Tę potrójną ofiarę serc waszych pozwólcie — Najmilsi! — że na zakończenie tego rozmyślania złożę w imieniu waszym na Ręce Matki Boskiej Bolesnej, stojącej pod Krzyżem Jezusowym, z tą pokorną prośbą:
„Ty coś płakała nad śmiercią Syna,
Przez Twe Łzy gorzkie, Matko jedyna,
Oddal śmiertelność, co lud zabija,
Broń nas od grzechu: Zdrowaś Marya!
Ty coś płomieni innych nie znała,
Tylko Miłością Boską pałała,
Spraw, niechaj pożar dom nasz omija,
Broń nas od piekła: Zdrowaś Marya!
Amen.
CYKL II: Ks. Józef Smołka – Królewski Znak. Krzyż Święty w życiu współczesnego człowieka. Poznań 1936r.
ROZWAŻANIE. REGULATOR ŻYCIA.
Dawid, król i prorok, przepowiada w drugim psalmie, że się będą burzyć przeciw Chrystusowi poganie i narody, królowie i książęta. „Czemu się wzburzyli poganie, a narody wymyślały próżne rzeczy? Stanęli wespół królowie ziemscy, a książęta zeszli się w gromadę przeciw Panu i przeciw Chrystusowi Jego“ (Ps. 2, 1-2). Przepowiednia ta spełniła się w pierwszych wiekach chrześcijaństwa, gdy Ewangelia Chrystusowa prześladowana była na całym świecie. W ciągu wieków także niejeden naród i niejedno państwo buntowało się przeciw Chrystusowi
W XVI wieku wstrząsała całym światem powszechna rewolucja religijna Lutra, Zwingliego, Kalwina i wielu innych kacerzy. W czasach zaś współczesnych podnosi głowę międzynarodowe sprzysiężenie masońskie do walki z Chrystusem Panem i Kościołem Katolickim. Słychać wyzywające głosy: „Potargajmy więzy ich i zrzućmy ze siebie jarzmo ich“ (Ps. 2, 3). Tym jarzmem są Prawa Boga, Chrystusa i Kościoła. O tym jarzmie powiedział Zbawiciel: „Jarzmo moje wdzięczne jest, a brzemię moje lekkie“ (Mat. 11, 30). Mędrzec Pański poucza, że dobrze jest młodzieńcowi nosić jarzmo Pańskie od młodości. To bowiem jarzmo Pańskie życie daje, radość sprawia i do prawdziwej wolności prowadzi. Potarganie zaś naszych związków z Bogiem i odrzucenie jarzma Pańskiego, czyli Praw Bożych, nieszczęście, smutek i gorycz sprowadza, ruiny i zgliszcza duchowe powoduje i w ciężką niewolę wtrąca. Dlatego Dawid mówi o stosunku Boga do tego buntu narodów i państw te słowa: „Który mieszka w Niebiosach, wyśmieje się z nich, a Pan szydzić z nich będzie” (Ps. 2, 4). W tych słowach określa Psalmista Pański głupotę narodów i państw, odrzucających Ewangelię i występujących do walki z Chrystusem. Jest to bowiem walka o własne unicestwienie i nieszczęście. Chrystus, Żywot i Zmartwychwstanie, chce nam dać życie, szczęście i pokój. Ogłupieni zaś pychą ludzie narażają się na trudy i podejmują się poświęceń o zdobycie dla siebie i drugich nieszczęścia, niepokoju i zniszczenia. Na tym właśnie polega głupota narodów i państw, królów i książąt, walczących z Chrystusem i Kościołem.

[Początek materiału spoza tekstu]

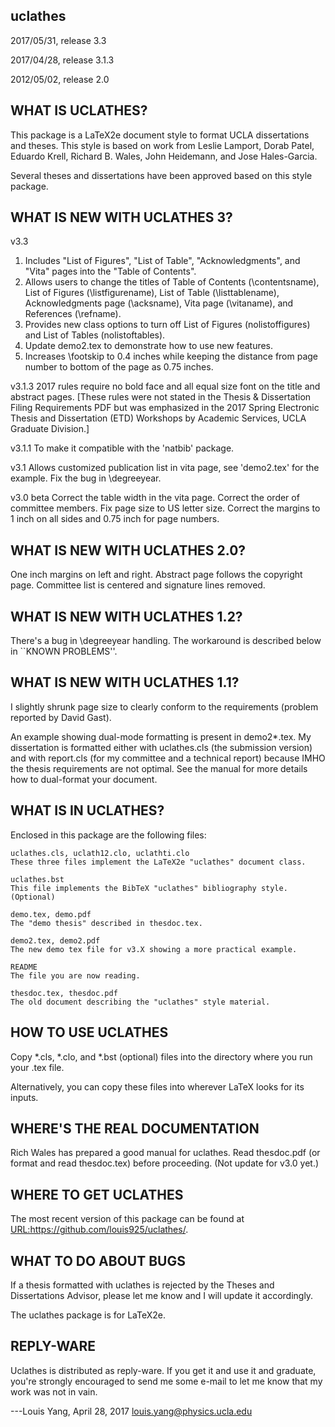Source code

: uclathes
------------
2017/05/31, release 3.3

2017/04/28, release 3.1.3

2012/05/02, release 2.0


WHAT IS UCLATHES?
-----------------

This package is a LaTeX2e document style to format UCLA dissertations
and theses.  This style is based on work from Leslie Lamport,
Dorab Patel, Eduardo Krell, Richard B. Wales, John Heidemann, and
Jose Hales-Garcia.

Several theses and dissertations have been approved based on this
style package.

WHAT IS NEW WITH UCLATHES 3?
------------------------------
v3.3
1. Includes "List of Figures", "List of Table", "Acknowledgments", and
"Vita" pages into the "Table of Contents".
2. Allows users to change the titles of Table of Contents
(\contentsname), List of Figures (\listfigurename), List of Table
(\listtablename), Acknowledgments page (\acksname), Vita page
(\vitaname), and References (\refname).
3. Provides new class options to turn off List of Figures (nolistoffigures)
and List of Tables (nolistoftables).
4. Update demo2.tex to demonstrate how to use new features.
5. Increases \footskip to 0.4 inches while keeping the distance from
page number to bottom of the page as 0.75 inches.

v3.1.3
2017 rules require no bold face and all equal size font on the title and
abstract pages. [These rules were not stated in the Thesis &
Dissertation Filing Requirements PDF but was emphasized in the 2017
Spring Electronic Thesis and Dissertation (ETD) Workshops by Academic
Services, UCLA Graduate Division.]

v3.1.1
To make it compatible with the 'natbib' package.

v3.1
Allows customized publication list in vita page, see 'demo2.tex' for the example.
Fix the bug in \degreeyear.

v3.0 beta
Correct the table width in the vita page.
Correct the order of committee members.
Fix page size to US letter size.
Correct the margins to 1 inch on all sides and 0.75 inch for page numbers.

WHAT IS NEW WITH UCLATHES 2.0?
------------------------------
One inch margins on left and right.
Abstract page follows the copyright page.
Committee list is centered and signature lines removed.

WHAT IS NEW WITH UCLATHES 1.2?
------------------------------

There's a bug in \degreeyear handling.  The workaround is described
below in ``KNOWN PROBLEMS''.


WHAT IS NEW WITH UCLATHES 1.1?
------------------------------

I slightly shrunk page size to clearly conform to the requirements
(problem reported by David Gast).

An example showing dual-mode formatting is present in demo2*.tex.
My dissertation is formatted either with uclathes.cls (the submission
version) and with report.cls (for my committee and a technical report)
because IMHO the thesis requirements are not optimal.  See the manual
for more details how to dual-format your document.


WHAT IS IN UCLATHES?
--------------------

Enclosed in this package are the following files:


    uclathes.cls, uclath12.clo, uclathti.clo
	These three files implement the LaTeX2e "uclathes" document class.

    uclathes.bst
	This file implements the BibTeX "uclathes" bibliography style. (Optional)

    demo.tex, demo.pdf
	The "demo thesis" described in thesdoc.tex.

    demo2.tex, demo2.pdf
	The new demo tex file for v3.X showing a more practical example.

    README
	The file you are now reading.

    thesdoc.tex, thesdoc.pdf
	The old document describing the "uclathes" style material.


HOW TO USE UCLATHES
-----------------------

Copy *.cls, *.clo, and *.bst (optional) files into the directory
where you run your .tex file.

Alternatively, you can copy these files into wherever LaTeX looks
for its inputs.


WHERE'S THE REAL DOCUMENTATION
------------------------------

Rich Wales has prepared a good manual for uclathes.
Read thesdoc.pdf (or format and read thesdoc.tex) before
proceeding. (Not update for v3.0 yet.)


WHERE TO GET UCLATHES
---------------------

The most recent version of this package can be found at
<URL:https://github.com/louis925/uclathes/>.


WHAT TO DO ABOUT BUGS
---------------------

If a thesis formatted with uclathes is rejected by the
Theses and Dissertations Advisor, please let me know
and I will update it accordingly.

The uclathes package is for LaTeX2e.


REPLY-WARE
----------

Uclathes is distributed as reply-ware.  If you get it and use it and
graduate, you're strongly encouraged to send me some e-mail to let me
know that my work was not in vain.


  ---Louis Yang, April 28, 2017
     louis.yang@physics.ucla.edu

Poza Chrystusem bowiem nie ma życia. On jest postanowiony od Boga Królem nad Syonem, Górą Świętą Jego, aby opowiadał Przykazania Jego (Ps. 2, 6). Symbolem zaś tych Przykazań Pańskich, czyli tego jarzma Pańskiego, jest Krzyż Święty. Dlatego jest on także tajemniczym regulatorem życia ludzkiego.
W czasach dzisiejszych pracuje wielu ludzi z wytrwałością i energią, godną lepszej sprawy, nad wyzwoleniem życia ludzkiego spod wpływu Religii i Krzyża Chrystusowego. Nie uznają oni i nie chcą przyjąć żadnych Bożych ograniczeń. Kierunek ten nazywamy laicyzmem. Zwolennikom laicyzmu, wyzwalającym życie ludzkie spod wpływu Religii, zdaje się, że to życie bujniej rozwijać się będzie, gdy się zniesie Boże ograniczenia. Tymczasem jest to oddalanie życia od jego źródła i sprowadzanie go na teren bezwodny, gdzie musi zmarnieć. Kto przeciw Krzyżowi, lub poza Krzyżem
chce życie regulować, ten temu życiu nadaje już z góry zakłamany i wypaczony kierunek i na pewno dojdzie do wręcz przeciwnych wyników, niż sobie zakłada. Objaśnimy to na przykładach z różnych dziedzin życia.
Bardzo ważną dziedziną życia jest małżeństwo i rodzina, posiadające zwłaszcza wielkie znaczenie społeczne i państwowe. W celu rzekomego podniesienia społeczeństwa dążą pewne jednostki do reformy małżeństwa na zasadach laickich. Lecz takie małżeństwo świeckie — małżeństwo sprowadzone do roli zwykłego kontraktu, odarte ze świętości sakramentalnej, wydarte ze Służby Bożej, wydane na pastwę namiętności i kaprysów ludzkich, a często przemienione na instytucję rozpusty przez bezbożną i z prawem naturalnym niezgodną praktykę tzw. „świadomego macierzyństwa i regulacji urodzeń. Przez ostatnią praktykę staje się małżeństwo nawet instytucją zbrodni dzieciobójstwa i niszczenia matek. Takie właśnie małżeństwo laickie nie jest oparte na wyzwalającym Krzyżu Chrystusowym. Reforma zaś w takim kierunku nie jest żadną reformą, ale zniszczeniem małżeństwa, ruiną rodzin, zezwierzęcaniem ludzi, dążnością do zgangrenowania społeczeństwa i osłabienia państwa. Można rozumieć, że wrogowie społeczeństw chrześcijańskich propagują takie małżeństwa dla zrealizowania swoich celów niszczycielskich i nienawistnych. Ale zdumiewać musi propaganda takiego małżeństwa u tych, co się uważają za patriotów i państwowców, co chcą podnosić społeczeństwo i wzmacniać własne państwo.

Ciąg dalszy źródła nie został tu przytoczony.